PLANT CITY — By all outward appearances, David Layman lived the life of the consummate adrenaline junkie.

He raced everything from go-carts to airplanes. He went to Australia to dive the Great Barrier Reef. Back home, he turned the heads of neighbors — and sometimes police — as he zipped around Plant City in a red Ferrari.

Though his family's wealth meant he did not really need a paycheck, Mr. Layman threw himself into several careers, no two of them very much alike. He had been a cop and a firefighter, an information specialist and a manager at a "cowboy theme park."

The owner of Earhart's Runway Grill came from an adventurous line.

His great-grandfather, lawyer David T. Layman, was an early supporter and friend of Amelia Earhart, whose handwritten correspondence decorates a wall of the restaurant on the second floor of Lakeland Linder Regional Airport.

His father, Paul Layman Jr., launched himself off ski ramps and raced vintage planes, which he landed wherever it occurred to him.

Mr. Layman, who followed in their adventurous footsteps, died Feb. 14 at Melech Hospice House of small-cell carcinoma. He was 53.

Everyone at the airport knew Mr. Layman, from pilots to mechanics to his fellow "hangar rats," whom he saw while tending to the Piper Archer he kept at the airport.

He was the first to greet customers at Earhart's, where you can wash down a Tower Burger with a beer or watch commercial jets unloading passengers just below.

Though he had grown up hearing about Earhart, a frequent guest at his great-grandfather's home in the Hamptons, his interest increased as he became an adult.

So he decorated part of the restaurant with Vogue-worthy portraits of the aviator and news stories about her still-unsolved disappearance, along with copies of letters from Earhart and polar explorer Richard Byrd, whom David T. Layman and his wife, Sally, had also helped.

Born in New York, Mr. Layman grew up dividing his time between a waterfront home in Westhampton Beach, where his father kept World War II fighter planes in the back yard (one of which, a Pitts S-1C Little Stinker, now resides in the Smithsonian National Air and Space Museum), and Palm Beach.

His diverse resume included study at Embry-Riddle Aeronautical University, stints as a police officer in Daytona Beach and a firefighter in Palm Beach County, and going back to school to sharpen his computer skills.

In lengthy chunks of time between jobs, he raced at Daytona International Speedway, hung out at air shows and took diving trips around the world.

Mr. Layman married and divorced twice before meeting Romina Hernandez, a native of Venezuela, on an Internet dating site.

At first, she wondered about the daredevil streak that seemed to run in the family.

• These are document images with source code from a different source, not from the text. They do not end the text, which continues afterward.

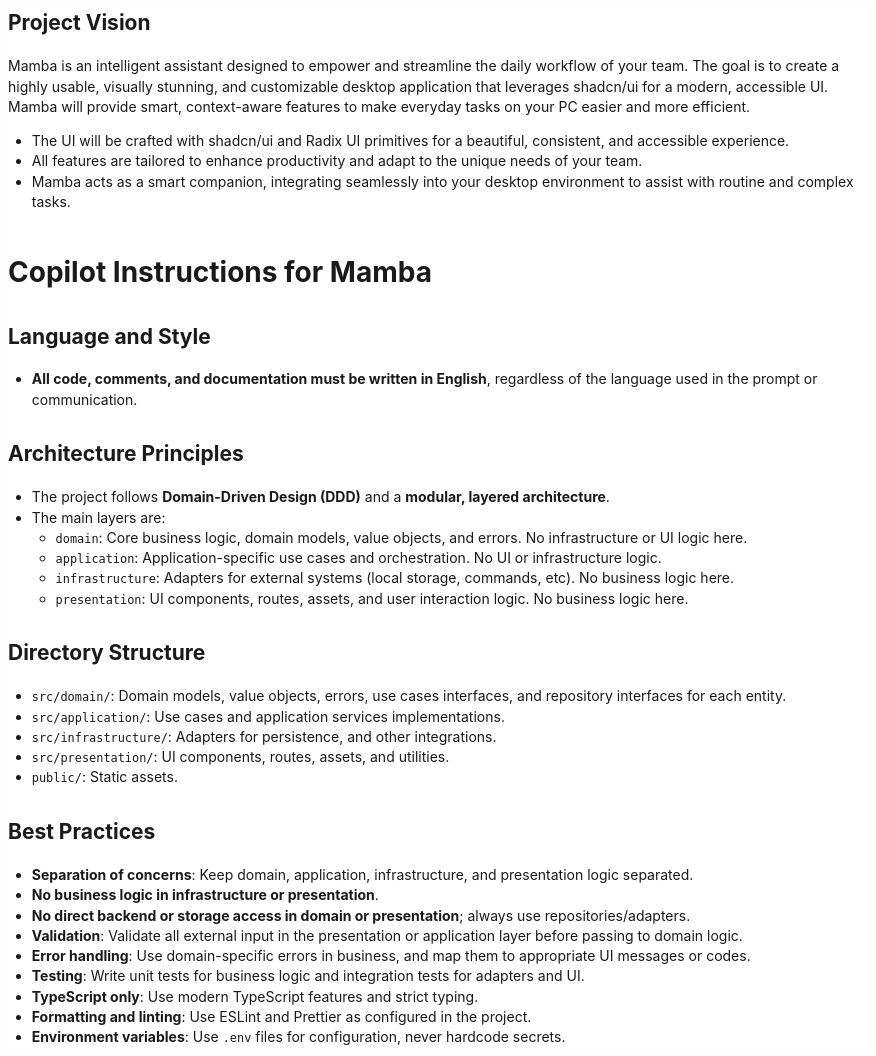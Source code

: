 ## Project Vision

Mamba is an intelligent assistant designed to empower and streamline the daily workflow of your team. The goal is to create a highly usable, visually stunning, and customizable desktop application that leverages shadcn/ui for a modern, accessible UI. Mamba will provide smart, context-aware features to make everyday tasks on your PC easier and more efficient.

- The UI will be crafted with shadcn/ui and Radix UI primitives for a beautiful, consistent, and accessible experience.
- All features are tailored to enhance productivity and adapt to the unique needs of your team.
- Mamba acts as a smart companion, integrating seamlessly into your desktop environment to assist with routine and complex tasks.

# Copilot Instructions for Mamba

## Language and Style
- **All code, comments, and documentation must be written in English**, regardless of the language used in the prompt or communication.

## Architecture Principles
- The project follows **Domain-Driven Design (DDD)** and a **modular, layered architecture**.
- The main layers are:
  - `domain`: Core business logic, domain models, value objects, and errors. No infrastructure or UI logic here.
  - `application`: Application-specific use cases and orchestration. No UI or infrastructure logic.
  - `infrastructure`: Adapters for external systems (local storage, commands, etc). No business logic here.
  - `presentation`: UI components, routes, assets, and user interaction logic. No business logic here.


## Directory Structure
- `src/domain/`: Domain models, value objects, errors, use cases interfaces, and repository interfaces for each entity.
- `src/application/`: Use cases and application services implementations.
- `src/infrastructure/`: Adapters for persistence, and other integrations.
- `src/presentation/`: UI components, routes, assets, and utilities.
- `public/`: Static assets.

## Best Practices
- **Separation of concerns**: Keep domain, application, infrastructure, and presentation logic separated.
- **No business logic in infrastructure or presentation**.
- **No direct backend or storage access in domain or presentation**; always use repositories/adapters.
- **Validation**: Validate all external input in the presentation or application layer before passing to domain logic.
- **Error handling**: Use domain-specific errors in business, and map them to appropriate UI messages or codes.
- **Testing**: Write unit tests for business logic and integration tests for adapters and UI.
- **TypeScript only**: Use modern TypeScript features and strict typing.
- **Formatting and linting**: Use ESLint and Prettier as configured in the project.
- **Environment variables**: Use `.env` files for configuration, never hardcode secrets.
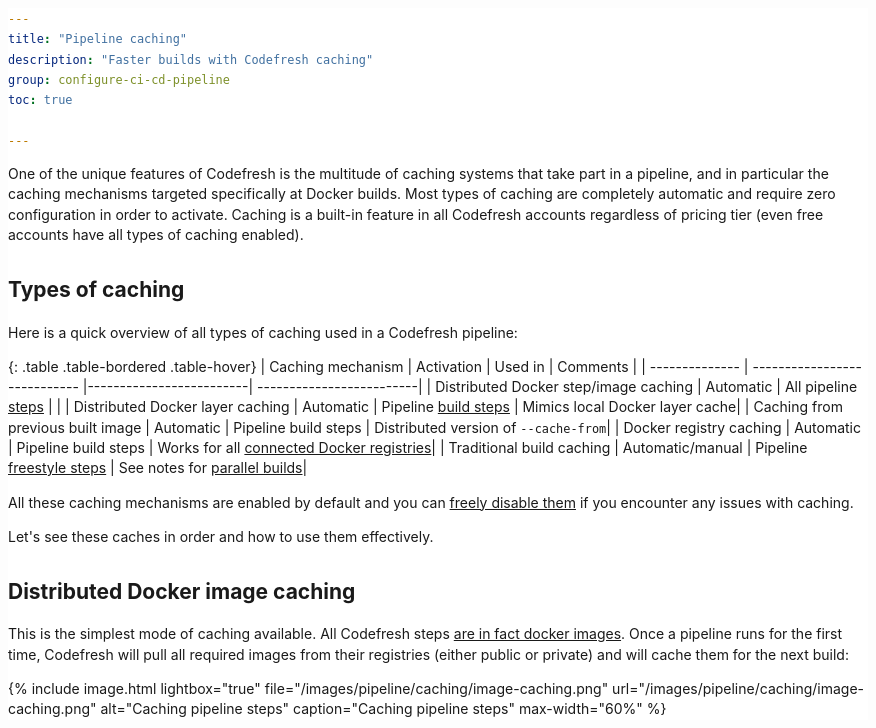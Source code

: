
 ```yaml
---
title: "Pipeline caching"
description: "Faster builds with Codefresh caching"
group: configure-ci-cd-pipeline
toc: true

---
```

  
One of the unique features of Codefresh is the multitude of caching systems that take part in a pipeline, and in particular the caching mechanisms targeted specifically at Docker builds. Most types of caching are completely automatic and require zero configuration in order to activate. Caching is a built-in feature in all Codefresh accounts regardless of pricing tier (even free accounts have all types of caching enabled).

## Types of caching

Here is a quick overview of all types of caching used in a Codefresh pipeline:

{: .table .table-bordered .table-hover}
| Caching mechanism          | Activation              | Used in                   | Comments |
| -------------- | ---------------------------- |-------------------------| -------------------------|
| Distributed Docker step/image caching       | Automatic | All pipeline [steps]({{site.baseurl}}/docs/codefresh-yaml/steps/) | |
| Distributed Docker layer caching  | Automatic |  Pipeline [build steps]({{site.baseurl}}/docs/codefresh-yaml/steps/build/) | Mimics local Docker layer cache|
| Caching from previous built image  | Automatic |  Pipeline build steps | Distributed version of `--cache-from`|
| Docker registry caching  | Automatic |  Pipeline build steps | Works for all [connected Docker registries]({{site.baseurl}}/docs/docker-registries/external-docker-registries/)|
| Traditional build caching  | Automatic/manual |  Pipeline [freestyle steps]({{site.baseurl}}/docs/codefresh-yaml/steps/freestyle/) | See notes for [parallel builds]({{site.baseurl}}/docs/codefresh-yaml/advanced-workflows/)|

All these caching mechanisms are enabled by default and you can [freely disable them]({{site.baseurl}}/docs/troubleshooting/common-issues/disabling-codefresh-caching-mechanisms/) if you encounter any issues with caching.

Let's see these caches in order and how to use them effectively.

## Distributed Docker image caching

This is the simplest mode of caching available. All Codefresh steps [are in fact docker images]({{site.baseurl}}/docs/configure-ci-cd-pipeline/introduction-to-codefresh-pipelines/). Once a pipeline runs for the first time, Codefresh will pull all required images from their registries (either public or private) and will cache them for the next build:


{% include image.html
lightbox="true"
file="/images/pipeline/caching/image-caching.png"
url="/images/pipeline/caching/image-caching.png"
alt="Caching pipeline steps"
caption="Caching pipeline steps"
max-width="60%"
%}
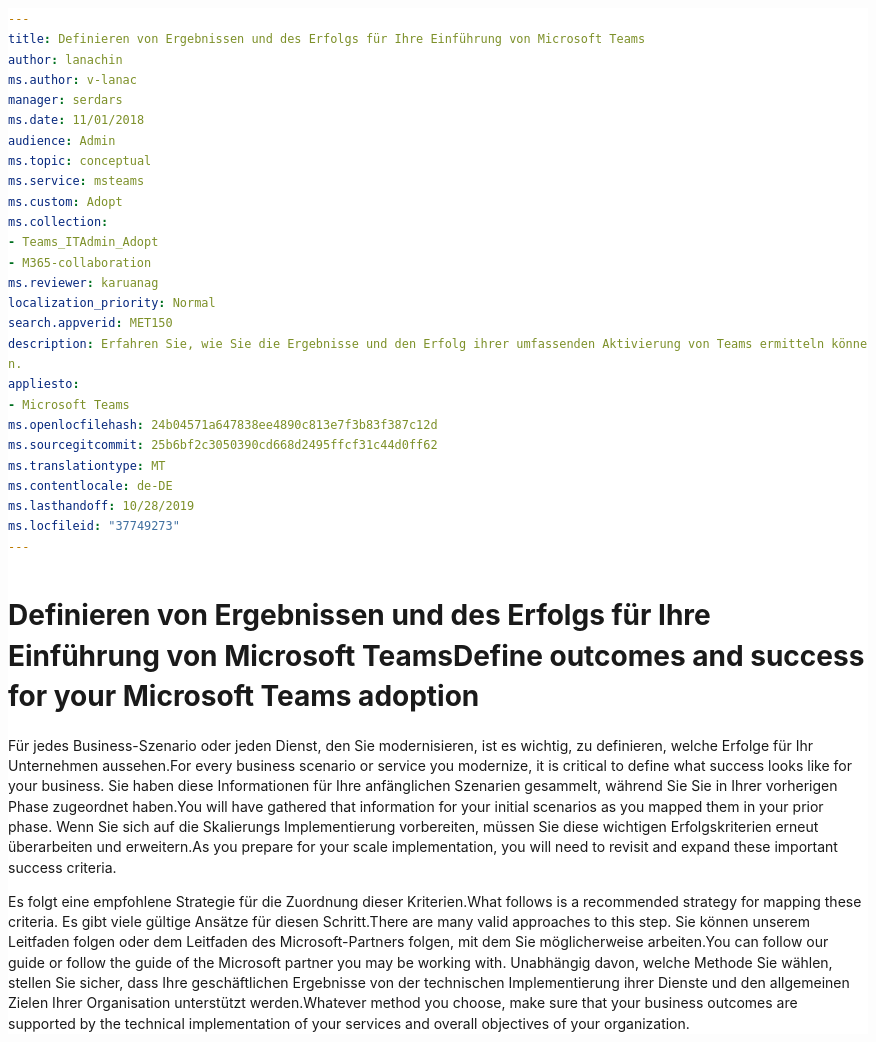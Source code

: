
 ```yaml
---
title: Definieren von Ergebnissen und des Erfolgs für Ihre Einführung von Microsoft Teams
author: lanachin
ms.author: v-lanac
manager: serdars
ms.date: 11/01/2018
audience: Admin
ms.topic: conceptual
ms.service: msteams
ms.custom: Adopt
ms.collection:
- Teams_ITAdmin_Adopt
- M365-collaboration
ms.reviewer: karuanag
localization_priority: Normal
search.appverid: MET150
description: Erfahren Sie, wie Sie die Ergebnisse und den Erfolg ihrer umfassenden Aktivierung von Teams ermitteln können.
appliesto:
- Microsoft Teams
ms.openlocfilehash: 24b04571a647838ee4890c813e7f3b83f387c12d
ms.sourcegitcommit: 25b6bf2c3050390cd668d2495ffcf31c44d0ff62
ms.translationtype: MT
ms.contentlocale: de-DE
ms.lasthandoff: 10/28/2019
ms.locfileid: "37749273"
---
```

# <a name="define-outcomes-and-success-for-your-microsoft-teams-adoption"></a><span data-ttu-id="2f3f6-103">Definieren von Ergebnissen und des Erfolgs für Ihre Einführung von Microsoft Teams</span><span class="sxs-lookup"><span data-stu-id="2f3f6-103">Define outcomes and success for your Microsoft Teams adoption</span></span>

<span data-ttu-id="2f3f6-104">Für jedes Business-Szenario oder jeden Dienst, den Sie modernisieren, ist es wichtig, zu definieren, welche Erfolge für Ihr Unternehmen aussehen.</span><span class="sxs-lookup"><span data-stu-id="2f3f6-104">For every business scenario or service you modernize, it is critical to define what success looks like for your business.</span></span> <span data-ttu-id="2f3f6-105">Sie haben diese Informationen für Ihre anfänglichen Szenarien gesammelt, während Sie Sie in Ihrer vorherigen Phase zugeordnet haben.</span><span class="sxs-lookup"><span data-stu-id="2f3f6-105">You will have gathered that information for your initial scenarios as you mapped them in your prior phase.</span></span> <span data-ttu-id="2f3f6-106">Wenn Sie sich auf die Skalierungs Implementierung vorbereiten, müssen Sie diese wichtigen Erfolgskriterien erneut überarbeiten und erweitern.</span><span class="sxs-lookup"><span data-stu-id="2f3f6-106">As you prepare for your scale implementation, you will need to revisit and expand these important success criteria.</span></span>
  
<span data-ttu-id="2f3f6-107">Es folgt eine empfohlene Strategie für die Zuordnung dieser Kriterien.</span><span class="sxs-lookup"><span data-stu-id="2f3f6-107">What follows is a recommended strategy for mapping these criteria.</span></span> <span data-ttu-id="2f3f6-108">Es gibt viele gültige Ansätze für diesen Schritt.</span><span class="sxs-lookup"><span data-stu-id="2f3f6-108">There are many valid approaches to this step.</span></span> <span data-ttu-id="2f3f6-109">Sie können unserem Leitfaden folgen oder dem Leitfaden des Microsoft-Partners folgen, mit dem Sie möglicherweise arbeiten.</span><span class="sxs-lookup"><span data-stu-id="2f3f6-109">You can follow our guide or follow the guide of the Microsoft partner you may be working with.</span></span> <span data-ttu-id="2f3f6-110">Unabhängig davon, welche Methode Sie wählen, stellen Sie sicher, dass Ihre geschäftlichen Ergebnisse von der technischen Implementierung ihrer Dienste und den allgemeinen Zielen Ihrer Organisation unterstützt werden.</span><span class="sxs-lookup"><span data-stu-id="2f3f6-110">Whatever method you choose, make sure that your business outcomes are supported by the technical implementation of your services and overall objectives of your organization.</span></span>
  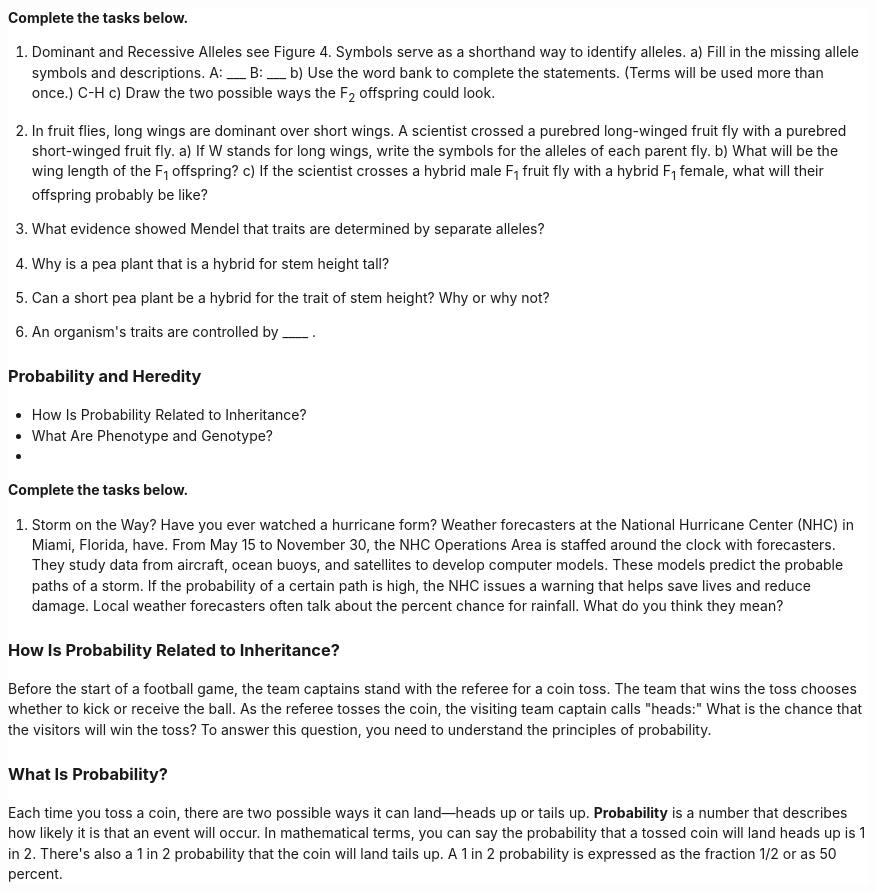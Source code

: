 **Complete the tasks below.**

1. Dominant and Recessive Alleles see Figure 4. Symbols serve as a shorthand way
to identify alleles.
a) Fill in the missing allele symbols and descriptions. A: ___ B: ___
b) Use the word bank to complete the statements. (Terms will be used more than
once.) C-H
c) Draw the two possible ways the F<sub>2</sub> offspring could look.


2. In fruit flies, long wings are dominant over short wings. A scientist crossed
a purebred long-winged fruit fly with a purebred short-winged fruit fly.
a) If W stands for long wings, write the symbols for the alleles of each parent
fly.
b) What will be the wing length of the F<sub>1</sub> offspring?
c) If the scientist crosses a hybrid male F<sub>1</sub> fruit fly with a hybrid
F<sub>1</sub> female, what will their offspring probably be like?

3. What evidence showed Mendel that traits are determined by separate alleles?

4. Why is a pea plant that is a hybrid for stem height tall?

5. Can a short pea plant be a hybrid for the trait of stem height? Why or why not? 

6. An organism's traits are controlled by ____ .


### Probability and Heredity
- How Is Probability Related to Inheritance? 
- What Are Phenotype and Genotype?
- 
**Complete the tasks below.**

1. Storm on the Way? Have you ever watched a hurricane form? Weather forecasters
at the National Hurricane Center (NHC) in Miami, Florida, have. From May 15 to
November 30, the NHC Operations Area is staffed around the clock with
forecasters. They study data from aircraft, ocean buoys, and satellites to
develop computer models. These models predict the probable paths of a storm. If
the probability of a certain path is high, the NHC issues a warning that helps
save lives and reduce damage. Local weather forecasters often talk about the
percent chance for rainfall. What do you think they mean?

### How Is Probability Related to Inheritance?

Before the start of a football game, the team captains stand with the referee
for a coin toss. The team that wins the toss chooses whether to kick or receive
the ball. As the referee tosses the coin, the visiting team captain calls
"heads:" What is the chance that the visitors will win the toss? To answer this
question, you need to understand the principles of probability.

### What Is Probability? 

Each time you toss a coin, there are two possible ways it can land—heads up or
tails up. **Probability** is a number that describes how likely it is that an
event will occur. In mathematical terms, you can say the probability that a
tossed coin will land heads up is 1 in 2. There's also a 1 in 2 probability that
the coin will land tails up. A 1 in 2 probability is expressed as the fraction
1/2 or as 50 percent.
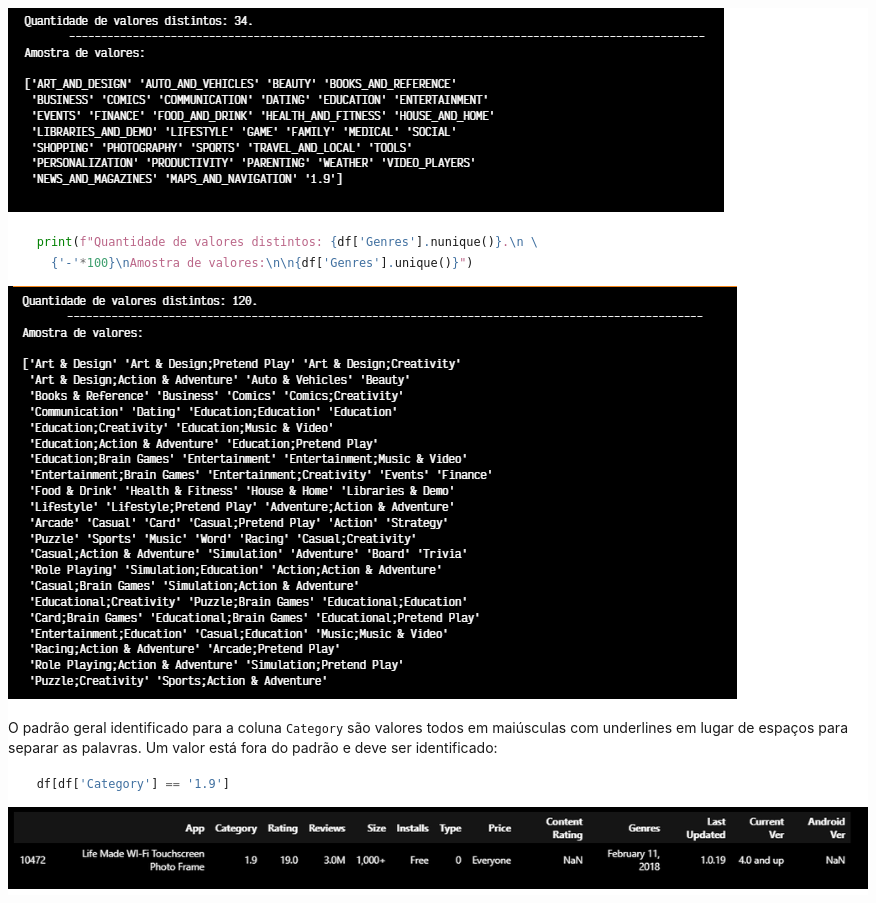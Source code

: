 ![Valores Distintos: Category](../evidencias/33-unique-category.png)

```python
    print(f"Quantidade de valores distintos: {df['Genres'].nunique()}.\n \
      {'-'*100}\nAmostra de valores:\n\n{df['Genres'].unique()}")
```

![Valores Distintos: Genres](../evidencias/49-unique-genres.png)

O padrão geral identificado para a coluna `Category` são valores todos em maiúsculas com underlines em lugar de espaços para separar as palavras. Um valor está fora do padrão e deve ser identificado:

```python
    df[df['Category'] == '1.9']
```

![Deslocamento linha 10472](../evidencias/34-linha-10472.png)


[^1]: FAROULT, ROBSON; 2006, p. 14
[^2]: Ibid.
[^3]: WILKER, 2019, p. 48
[^4]: Ibid., p. 93
[^5]: Ibid., p. 39
[^6]: Ibid., p. 41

But she was drawn to a quiet side that seemed to run deeper.

Especially, she liked the way he talked to his mother on the phone.

They married in Las Vegas and settled in Plant City. Mr. Layman gave his time to the Child Abuse Council and the South Florida Baptist Hospital Foundation, the Greater Plant City Chamber of Commerce and the Boy Scouts.

He opened Earhart's in April 2010, with Romina as head chef. He called the restaurant his "legacy," perhaps because it combined many aspects of a wide-ranging personality into a single endeavor.

"He was a daredevil about so many things," said Teresa Corbett, the airport's property manager. "But he was as calm and dedicated to (the restaurant) and to Romina as he could be. This is what he wanted."

Then, in July, he discovered a lump under his arm. Doctors diagnosed small-cell carcinoma, an aggressive cancer that had already spread to the bone.

"He said, 'How long?' " recalled Romina, 40. "They said, 'If I were you, I would get my affairs in order.' "

As his health deteriorated, she broached a difficult issue: How would he want his cremated remains to be interred? In recent years, companies have expanded the idea of a final resting place dramatically for adventuresome types like her husband.

Would he want his ashes encased in an underwater cemetery or even blasted into space?

"He said, 'Let's not get too complicated. You keep the ashes,' " his wife said.

To her, that sounded like the real Mr. Layman — measured, and grounded.